Was last year’s Supreme Court decision concerning pay-for-delay deals the shot heard ‘round the pharma world? The Federal Trade Commission (FTC) has opened several new investigations into pay-for-delay deals. In an interview, Markus Meier the head of the FTC’s health-care division, said “Our goal is to bring to an end to this practice by whatever means are available to us.” He did not provide any details regarding the new investigations. The agency is also looking for possible antitrust issues in patent settlements from the last 10 years.

Lilly, Bayer and Boehringer Ingelheim are joining the clinical trial data sharing celebration. The companies joined the list of those sharing of patient level clinical trial data through the ClinicalStudyDataRequest.com website. The site provides a secure Internet portal through which researchers can request patient-level anonymized data.

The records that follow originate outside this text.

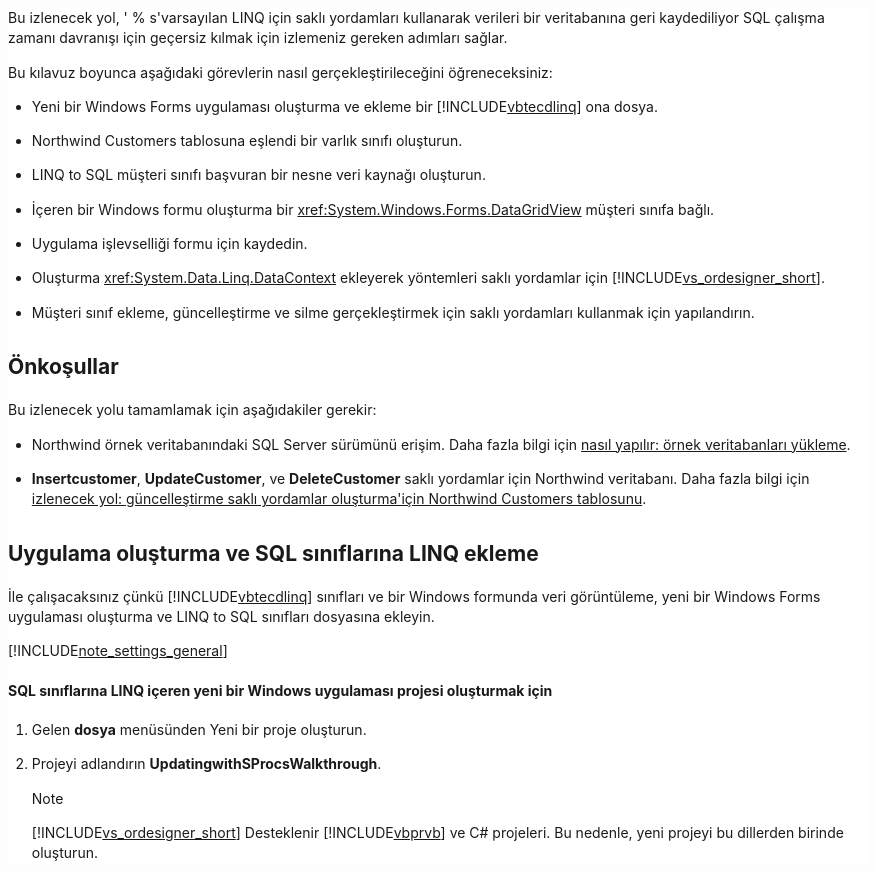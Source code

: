  Bu izlenecek yol, ' % s'varsayılan LINQ için saklı yordamları kullanarak verileri bir veritabanına geri kaydediliyor SQL çalışma zamanı davranışı için geçersiz kılmak için izlemeniz gereken adımları sağlar.  
  
 Bu kılavuz boyunca aşağıdaki görevlerin nasıl gerçekleştirileceğini öğreneceksiniz:  
  
-   Yeni bir Windows Forms uygulaması oluşturma ve ekleme bir [!INCLUDE[vbtecdlinq](../includes/vbtecdlinq-md.md)] ona dosya.  
  
-   Northwind Customers tablosuna eşlendi bir varlık sınıfı oluşturun.  
  
-   LINQ to SQL müşteri sınıfı başvuran bir nesne veri kaynağı oluşturun.  
  
-   İçeren bir Windows formu oluşturma bir <xref:System.Windows.Forms.DataGridView> müşteri sınıfa bağlı.  
  
-   Uygulama işlevselliği formu için kaydedin.  
  
-   Oluşturma <xref:System.Data.Linq.DataContext> ekleyerek yöntemleri saklı yordamlar için [!INCLUDE[vs_ordesigner_short](../includes/vs-ordesigner-short-md.md)].  
  
-   Müşteri sınıf ekleme, güncelleştirme ve silme gerçekleştirmek için saklı yordamları kullanmak için yapılandırın.  
  
## <a name="prerequisites"></a>Önkoşullar  
 Bu izlenecek yolu tamamlamak için aşağıdakiler gerekir:  
  
-   Northwind örnek veritabanındaki SQL Server sürümünü erişim. Daha fazla bilgi için [nasıl yapılır: örnek veritabanları yükleme](../data-tools/how-to-install-sample-databases.md).  
  
-   **Insertcustomer**, **UpdateCustomer**, ve **DeleteCustomer** saklı yordamlar için Northwind veritabanı. Daha fazla bilgi için [izlenecek yol: güncelleştirme saklı yordamlar oluşturma'için Northwind Customers tablosunu](../data-tools/walkthrough-creating-update-stored-procedures-for-the-northwind-customers-table.md).  
  
## <a name="creating-an-application-and-adding-linq-to-sql-classes"></a>Uygulama oluşturma ve SQL sınıflarına LINQ ekleme  
 İle çalışacaksınız çünkü [!INCLUDE[vbtecdlinq](../includes/vbtecdlinq-md.md)] sınıfları ve bir Windows formunda veri görüntüleme, yeni bir Windows Forms uygulaması oluşturma ve LINQ to SQL sınıfları dosyasına ekleyin.  
  
 [!INCLUDE[note_settings_general](../includes/note-settings-general-md.md)]  
  
#### <a name="to-create-a-new-windows-application-project-that-contains-linq-to-sql-classes"></a>SQL sınıflarına LINQ içeren yeni bir Windows uygulaması projesi oluşturmak için  
  
1.  Gelen **dosya** menüsünden Yeni bir proje oluşturun.  
  
2.  Projeyi adlandırın **UpdatingwithSProcsWalkthrough**.  
  
    > [!NOTE]
    >  [!INCLUDE[vs_ordesigner_short](../includes/vs-ordesigner-short-md.md)] Desteklenir [!INCLUDE[vbprvb](../includes/vbprvb-md.md)] ve C# projeleri. Bu nedenle, yeni projeyi bu dillerden birinde oluşturun.  
  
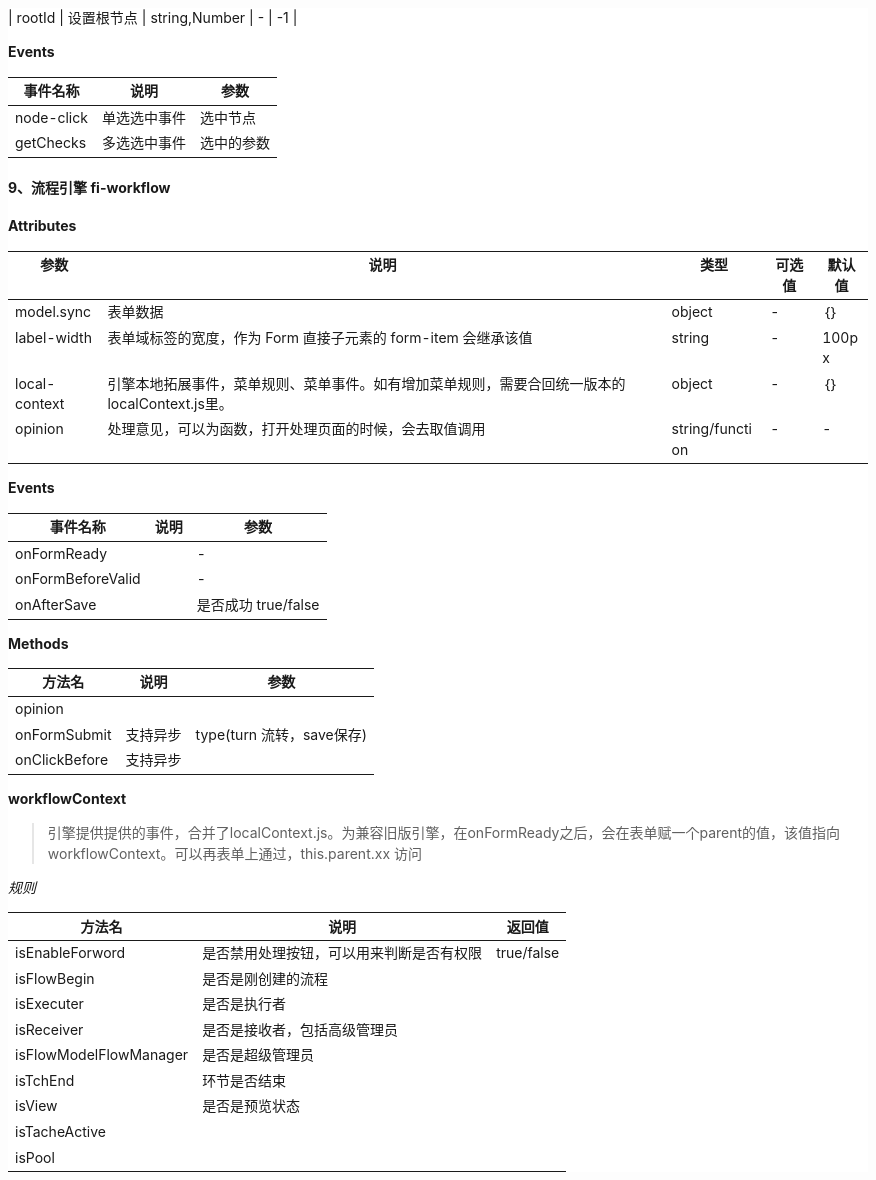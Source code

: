 | rootId    | 设置根节点                                                   | string,Number  | -                                                            | -1     |

**Events**

| 事件名称        | 说明         | 参数       |
| --------        | ------------ | ---------- |
| node-click      | 单选选中事件 | 选中节点   |
| getChecks       |多选选中事件  | 选中的参数 |

#### 9、流程引擎 fi-workflow

**Attributes**

| 参数          | 说明                                                         | 类型            | 可选值 | 默认值 |
| ------------- | ------------------------------------------------------------ | --------------- | ------ | ------ |
| model.sync    | 表单数据                                                     | object          | -      | ｛｝   |
| label-width   | 表单域标签的宽度，作为 Form 直接子元素的 form-item 会继承该值 | string          | -      | 100px  |
| local-context | 引擎本地拓展事件，菜单规则、菜单事件。如有增加菜单规则，需要合回统一版本的localContext.js里。 | object          | -      | ｛｝   |
| opinion       | 处理意见，可以为函数，打开处理页面的时候，会去取值调用       | string/function | -      | -      |

**Events**

| 事件名称          | 说明 | 参数                |
| ----------------- | ---- | ------------------- |
| onFormReady       |      | -                   |
| onFormBeforeValid |      | -                   |
| onAfterSave       |      | 是否成功 true/false |

**Methods**

| 方法名        | 说明     | 参数 |
| ------------- | -------- | ---- |
| opinion       |          |      |
| onFormSubmit  | 支持异步 |  type(turn 流转，save保存)    |
| onClickBefore | 支持异步 |      |

**workflowContext**

> 引擎提供提供的事件，合并了localContext.js。为兼容旧版引擎，在onFormReady之后，会在表单赋一个parent的值，该值指向workflowContext。可以再表单上通过，this.parent.xx 访问

*规则*

| 方法名                 | 说明                                     | 返回值     |
| ---------------------- | ---------------------------------------- | ---------- |
| isEnableForword        | 是否禁用处理按钮，可以用来判断是否有权限 | true/false |
| isFlowBegin            | 是否是刚创建的流程                       |            |
| isExecuter             | 是否是执行者                             |            |
| isReceiver             | 是否是接收者，包括高级管理员             |            |
| isFlowModelFlowManager | 是否是超级管理员                         |            |
| isTchEnd               | 环节是否结束                             |            |
| isView                 | 是否是预览状态                           |            |
| isTacheActive          |                                          |            |
| isPool                 |                                          |            |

We wrap up this week’s firecracker report with a story from our friends overseas. The European Federation of Pharmaceutical Industries and Associations (EFPIA) recently launched a website to highlight the disclosure rules associated with the EFPIA Disclosure Code on Transfers of Value to Healthcare Profession and Healthcare Organizations. The agency also released a template for upcoming disclosure reports.

With that, we close out this red, white and blue version of the Week in Review. Have a great week everyone, and an amazing Independence Day!